# Catch Magazine



## threshershark (Sep 7, 2007)

The latest edition is up.

http://www.catchmagazine.net/

Killer photography as always.


----------



## RnF (Sep 25, 2007)

This magazine is amazing, the photos are great.

Looks like we have some locals in there.


----------



## .45 (Sep 21, 2007)

RnF said:


> This magazine is amazing, the photos are great.
> 
> *Looks like we have some locals in there*.


That's what I thought too !! Any of those yours thresh?


----------



## threshershark (Sep 7, 2007)

.45 said:


> Any of those yours thresh?


I own one of the fly rods that is advertised in the mag! That's about as close as I come to having something in there. :shock:


----------



## svmoose (Feb 28, 2008)

I'd never seen that magazine before. The photography is amazing. Thanks for sharing. I'm subscribed!


----------



## Flyfishn247 (Oct 2, 2007)

I love the pic of the MP with Timp in the background. I need to get out of this office.....


----------



## F/V Gulf Ventur (Oct 8, 2007)

Flyfishn247 said:


> I love the pic of the MP with Timp in the background.


Me too ; ).. way to go Adam!

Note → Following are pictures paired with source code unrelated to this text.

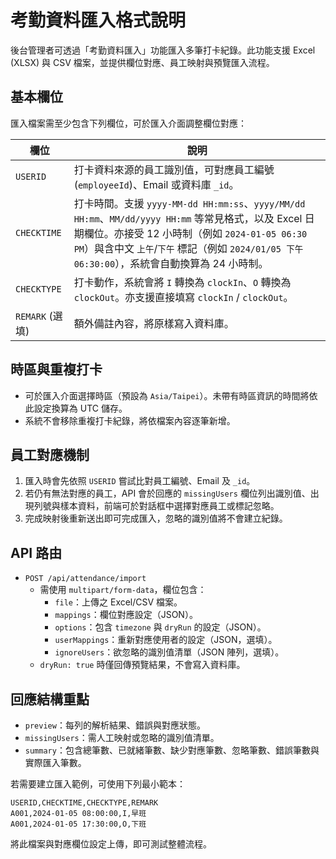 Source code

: # 考勤資料匯入格式說明

後台管理者可透過「考勤資料匯入」功能匯入多筆打卡紀錄。此功能支援 Excel (XLSX) 與 CSV 檔案，並提供欄位對應、員工映射與預覽匯入流程。

## 基本欄位

匯入檔案需至少包含下列欄位，可於匯入介面調整欄位對應：

| 欄位 | 說明 |
| ---- | ---- |
| `USERID` | 打卡資料來源的員工識別值，可對應員工編號 (`employeeId`)、Email 或資料庫 `_id`。 |
| `CHECKTIME` | 打卡時間。支援 `yyyy-MM-dd HH:mm:ss`、`yyyy/MM/dd HH:mm`、`MM/dd/yyyy HH:mm` 等常見格式，以及 Excel 日期欄位。亦接受 12 小時制（例如 `2024-01-05 06:30 PM`）與含中文 `上午`/`下午` 標記（例如 `2024/01/05 下午 06:30:00`），系統會自動換算為 24 小時制。 |
| `CHECKTYPE` | 打卡動作，系統會將 `I` 轉換為 `clockIn`、`O` 轉換為 `clockOut`。亦支援直接填寫 `clockIn` / `clockOut`。 |
| `REMARK` (選填) | 額外備註內容，將原樣寫入資料庫。 |

## 時區與重複打卡

- 可於匯入介面選擇時區（預設為 `Asia/Taipei`）。未帶有時區資訊的時間將依此設定換算為 UTC 儲存。
- 系統不會移除重複打卡紀錄，將依檔案內容逐筆新增。

## 員工對應機制

1. 匯入時會先依照 `USERID` 嘗試比對員工編號、Email 及 `_id`。
2. 若仍有無法對應的員工，API 會於回應的 `missingUsers` 欄位列出識別值、出現列號與樣本資料，前端可於對話框中選擇對應員工或標記忽略。
3. 完成映射後重新送出即可完成匯入，忽略的識別值將不會建立紀錄。

## API 路由

- `POST /api/attendance/import`
  - 需使用 `multipart/form-data`，欄位包含：
    - `file`：上傳之 Excel/CSV 檔案。
    - `mappings`：欄位對應設定（JSON）。
    - `options`：包含 `timezone` 與 `dryRun` 的設定（JSON）。
    - `userMappings`：重新對應使用者的設定（JSON，選填）。
    - `ignoreUsers`：欲忽略的識別值清單（JSON 陣列，選填）。
  - `dryRun: true` 時僅回傳預覽結果，不會寫入資料庫。

## 回應結構重點

- `preview`：每列的解析結果、錯誤與對應狀態。
- `missingUsers`：需人工映射或忽略的識別值清單。
- `summary`：包含總筆數、已就緒筆數、缺少對應筆數、忽略筆數、錯誤筆數與實際匯入筆數。

若需要建立匯入範例，可使用下列最小範本：

```csv
USERID,CHECKTIME,CHECKTYPE,REMARK
A001,2024-01-05 08:00:00,I,早班
A001,2024-01-05 17:30:00,O,下班
```

將此檔案與對應欄位設定上傳，即可測試整體流程。
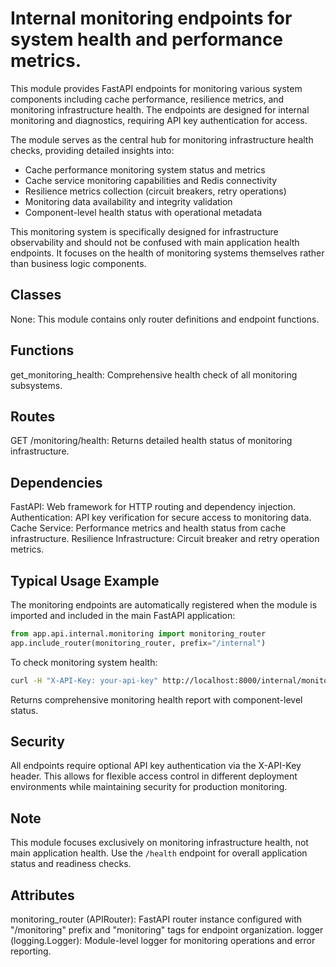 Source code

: # Internal monitoring endpoints for system health and performance metrics.

This module provides FastAPI endpoints for monitoring various system components
including cache performance, resilience metrics, and monitoring infrastructure health.
The endpoints are designed for internal monitoring and diagnostics, requiring API key
authentication for access.

The module serves as the central hub for monitoring infrastructure health checks,
providing detailed insights into:
- Cache performance monitoring system status and metrics
- Cache service monitoring capabilities and Redis connectivity
- Resilience metrics collection (circuit breakers, retry operations)
- Monitoring data availability and integrity validation
- Component-level health status with operational metadata

This monitoring system is specifically designed for infrastructure observability
and should not be confused with main application health endpoints. It focuses
on the health of monitoring systems themselves rather than business logic components.

## Classes

None: This module contains only router definitions and endpoint functions.

## Functions

get_monitoring_health: Comprehensive health check of all monitoring subsystems.

## Routes

GET /monitoring/health: Returns detailed health status of monitoring infrastructure.

## Dependencies

FastAPI: Web framework for HTTP routing and dependency injection.
Authentication: API key verification for secure access to monitoring data.
Cache Service: Performance metrics and health status from cache infrastructure.
Resilience Infrastructure: Circuit breaker and retry operation metrics.

## Typical Usage Example

The monitoring endpoints are automatically registered when the module is imported
and included in the main FastAPI application:

```python
from app.api.internal.monitoring import monitoring_router
app.include_router(monitoring_router, prefix="/internal")
```

To check monitoring system health:
```bash
curl -H "X-API-Key: your-api-key" http://localhost:8000/internal/monitoring/health
```

Returns comprehensive monitoring health report with component-level status.

## Security

All endpoints require optional API key authentication via the X-API-Key header.
This allows for flexible access control in different deployment environments
while maintaining security for production monitoring.

## Note

This module focuses exclusively on monitoring infrastructure health,
not main application health. Use the `/health` endpoint for overall
application status and readiness checks.

## Attributes

monitoring_router (APIRouter): FastAPI router instance configured with
"/monitoring" prefix and "monitoring" tags for endpoint organization.
logger (logging.Logger): Module-level logger for monitoring operations
and error reporting.
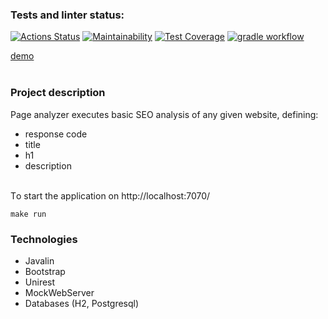 ### Tests and linter status:
[![Actions Status](https://github.com/Sabshor/java-project-72/actions/workflows/hexlet-check.yml/badge.svg)](https://github.com/Sabshor/java-project-72/actions)
[![Maintainability](https://api.codeclimate.com/v1/badges/ccd43c8db928cb734389/maintainability)](https://codeclimate.com/github/Sabshor/java-project-72/maintainability)
[![Test Coverage](https://api.codeclimate.com/v1/badges/ccd43c8db928cb734389/test_coverage)](https://codeclimate.com/github/Sabshor/java-project-72/test_coverage)
[![gradle workflow](https://github.com/Sabshor/java-project-72/actions/workflows/gradle.yml/badge.svg)](https://github.com/Sabshor/java-project-72/actions/workflows/gradle.yml)

[demo](https://java-project-72-397m.onrender.com/)
<br/><br/>

### Project description
Page analyzer executes basic SEO analysis of any given website, defining:
* response code
* title
* h1
* description
<br/><br/>

Тo start the application on http://localhost:7070/
```
make run
```

### Technologies
* Javalin
* Bootstrap
* Unirest
* MockWebServer
* Databases (H2, Postgresql)
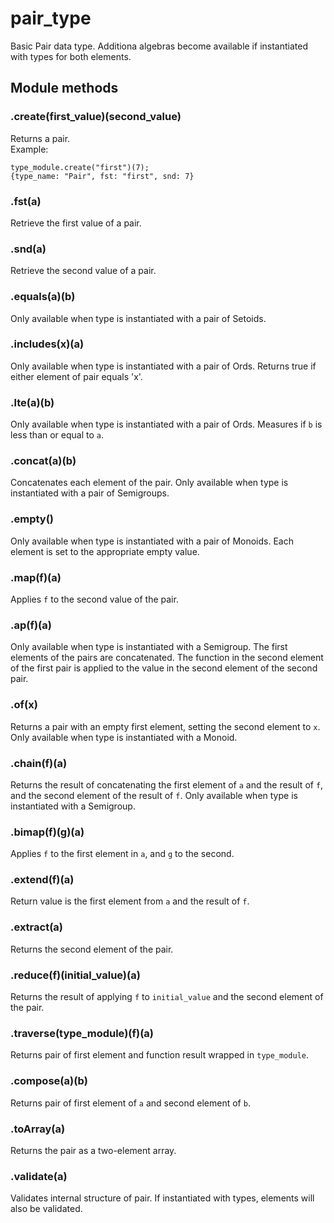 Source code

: # pair_type   
Basic Pair data type. Additiona algebras become available if instantiated with types for both elements.   
## Module methods   
### .create(first_value)(second_value)   
Returns a pair.   
Example:   
```   
type_module.create("first")(7);   
{type_name: "Pair", fst: "first", snd: 7}   
```   
### .fst(a)   
Retrieve the first value of a pair.   
### .snd(a)   
Retrieve the second value of a pair.   
### .equals(a)(b)   
Only available when type is instantiated with a pair of Setoids.   
### .includes(x)(a)   
Only available when type is instantiated with a pair of Ords. Returns true if either element of pair equals 'x'.   
### .lte(a)(b)   
Only available when type is instantiated with a pair of Ords. Measures if `b` is less than or equal to `a`.   
### .concat(a)(b)   
Concatenates each element of the pair. Only available when type is instantiated with a pair of Semigroups.   
### .empty()   
Only available when type is instantiated with a pair of Monoids. Each element is set to the appropriate empty value.   
### .map(f)(a)   
Applies `f` to the second value of the pair.   
### .ap(f)(a)   
Only available when type is instantiated with a Semigroup. The first elements of the pairs are concatenated. The function in the second element of the first pair is applied to the value in the second element of the second pair.   
### .of(x)   
Returns a pair with an empty first element, setting the second element to `x`. Only available when type is instantiated with a Monoid.   
### .chain(f)(a)   
Returns the result of concatenating the first element of `a` and the result of `f`, and the second element of the result of `f`. Only available when type is instantiated with a Semigroup.   
### .bimap(f)(g)(a)   
Applies `f` to the first element in `a`, and `g` to the second.   
### .extend(f)(a)   
Return value is the first element from `a` and the result of `f`.   
### .extract(a)   
Returns the second element of the pair.   
### .reduce(f)(initial_value)(a)   
Returns the result of applying `f` to `initial_value` and the second element of the pair.   
### .traverse(type_module)(f)(a)   
Returns pair of first element and function result wrapped in `type_module`.   
### .compose(a)(b)   
Returns pair of first element of `a` and second element of `b`.   
### .toArray(a)   
Returns the pair as a two-element array.   
### .validate(a)   
Validates internal structure of pair. If instantiated with types, elements will also be validated.   
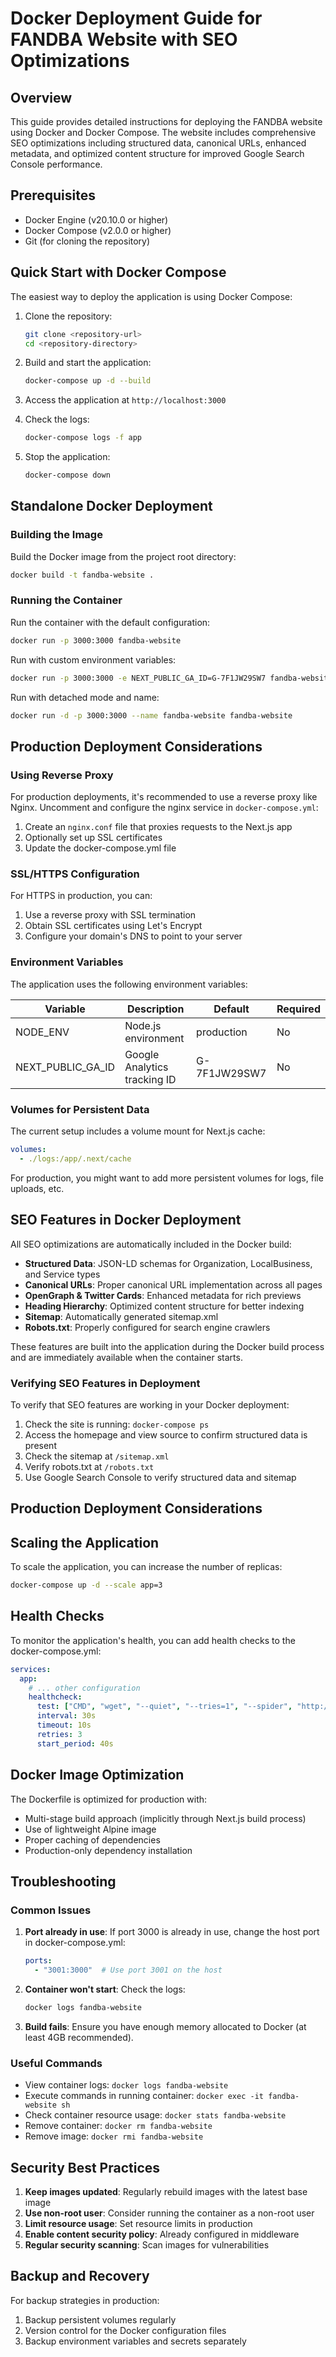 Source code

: # Docker Deployment Guide for FANDBA Website with SEO Optimizations

## Overview
This guide provides detailed instructions for deploying the FANDBA website using Docker and Docker Compose. The website includes comprehensive SEO optimizations including structured data, canonical URLs, enhanced metadata, and optimized content structure for improved Google Search Console performance.

## Prerequisites

- Docker Engine (v20.10.0 or higher)
- Docker Compose (v2.0.0 or higher)
- Git (for cloning the repository)

## Quick Start with Docker Compose

The easiest way to deploy the application is using Docker Compose:

1. Clone the repository:
   ```bash
   git clone <repository-url>
   cd <repository-directory>
   ```

2. Build and start the application:
   ```bash
   docker-compose up -d --build
   ```

3. Access the application at `http://localhost:3000`

4. Check the logs:
   ```bash
   docker-compose logs -f app
   ```

5. Stop the application:
   ```bash
   docker-compose down
   ```

## Standalone Docker Deployment

### Building the Image

Build the Docker image from the project root directory:

```bash
docker build -t fandba-website .
```

### Running the Container

Run the container with the default configuration:

```bash
docker run -p 3000:3000 fandba-website
```

Run with custom environment variables:

```bash
docker run -p 3000:3000 -e NEXT_PUBLIC_GA_ID=G-7F1JW29SW7 fandba-website
```

Run with detached mode and name:

```bash
docker run -d -p 3000:3000 --name fandba-website fandba-website
```

## Production Deployment Considerations

### Using Reverse Proxy

For production deployments, it's recommended to use a reverse proxy like Nginx. Uncomment and configure the nginx service in `docker-compose.yml`:

1. Create an `nginx.conf` file that proxies requests to the Next.js app
2. Optionally set up SSL certificates
3. Update the docker-compose.yml file

### SSL/HTTPS Configuration

For HTTPS in production, you can:

1. Use a reverse proxy with SSL termination
2. Obtain SSL certificates using Let's Encrypt
3. Configure your domain's DNS to point to your server

### Environment Variables

The application uses the following environment variables:

| Variable | Description | Default | Required |
|----------|-------------|---------|----------|
| NODE_ENV | Node.js environment | production | No |
| NEXT_PUBLIC_GA_ID | Google Analytics tracking ID | G-7F1JW29SW7 | No |

### Volumes for Persistent Data

The current setup includes a volume mount for Next.js cache:

```yaml
volumes:
  - ./logs:/app/.next/cache
```

For production, you might want to add more persistent volumes for logs, file uploads, etc.

## SEO Features in Docker Deployment

All SEO optimizations are automatically included in the Docker build:

- **Structured Data**: JSON-LD schemas for Organization, LocalBusiness, and Service types
- **Canonical URLs**: Proper canonical URL implementation across all pages
- **OpenGraph & Twitter Cards**: Enhanced metadata for rich previews
- **Heading Hierarchy**: Optimized content structure for better indexing
- **Sitemap**: Automatically generated sitemap.xml
- **Robots.txt**: Properly configured for search engine crawlers

These features are built into the application during the Docker build process and are immediately available when the container starts.

### Verifying SEO Features in Deployment

To verify that SEO features are working in your Docker deployment:

1. Check the site is running: `docker-compose ps`
2. Access the homepage and view source to confirm structured data is present
3. Check the sitemap at `/sitemap.xml`
4. Verify robots.txt at `/robots.txt`
5. Use Google Search Console to verify structured data and sitemap

## Production Deployment Considerations

## Scaling the Application

To scale the application, you can increase the number of replicas:

```bash
docker-compose up -d --scale app=3
```

## Health Checks

To monitor the application's health, you can add health checks to the docker-compose.yml:

```yaml
services:
  app:
    # ... other configuration
    healthcheck:
      test: ["CMD", "wget", "--quiet", "--tries=1", "--spider", "http://localhost:3000"]
      interval: 30s
      timeout: 10s
      retries: 3
      start_period: 40s
```

## Docker Image Optimization

The Dockerfile is optimized for production with:

- Multi-stage build approach (implicitly through Next.js build process)
- Use of lightweight Alpine image
- Proper caching of dependencies
- Production-only dependency installation

## Troubleshooting

### Common Issues

1. **Port already in use**: If port 3000 is already in use, change the host port in docker-compose.yml:
   ```yaml
   ports:
     - "3001:3000"  # Use port 3001 on the host
   ```

2. **Container won't start**: Check the logs:
   ```bash
   docker logs fandba-website
   ```

3. **Build fails**: Ensure you have enough memory allocated to Docker (at least 4GB recommended).

### Useful Commands

- View container logs: `docker logs fandba-website`
- Execute commands in running container: `docker exec -it fandba-website sh`
- Check container resource usage: `docker stats fandba-website`
- Remove container: `docker rm fandba-website`
- Remove image: `docker rmi fandba-website`

## Security Best Practices

1. **Keep images updated**: Regularly rebuild images with the latest base image
2. **Use non-root user**: Consider running the container as a non-root user
3. **Limit resource usage**: Set resource limits in production
4. **Enable content security policy**: Already configured in middleware
5. **Regular security scanning**: Scan images for vulnerabilities

## Backup and Recovery

For backup strategies in production:

1. Backup persistent volumes regularly
2. Version control for the Docker configuration files
3. Backup environment variables and secrets separately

Plus 1 for the local boy.

Adam's site -->http://adambarkerphotography.com/


----------



## flyguy7 (Sep 16, 2007)

all kinda of local guys in the pictures. The one of Timp in the background is Nick from Western R.


----------



## F/V Gulf Ventur (Oct 8, 2007)

flyguy7 said:


> all kinda of local guys in the pictures. The one of Timp in the background is Nick from Western R.


Yeah its great! I really like the shot of a Jedi master Stu.

I think you meant his is the B&W shot on the LP


----------



## flyguy7 (Sep 16, 2007)

stumanchu


----------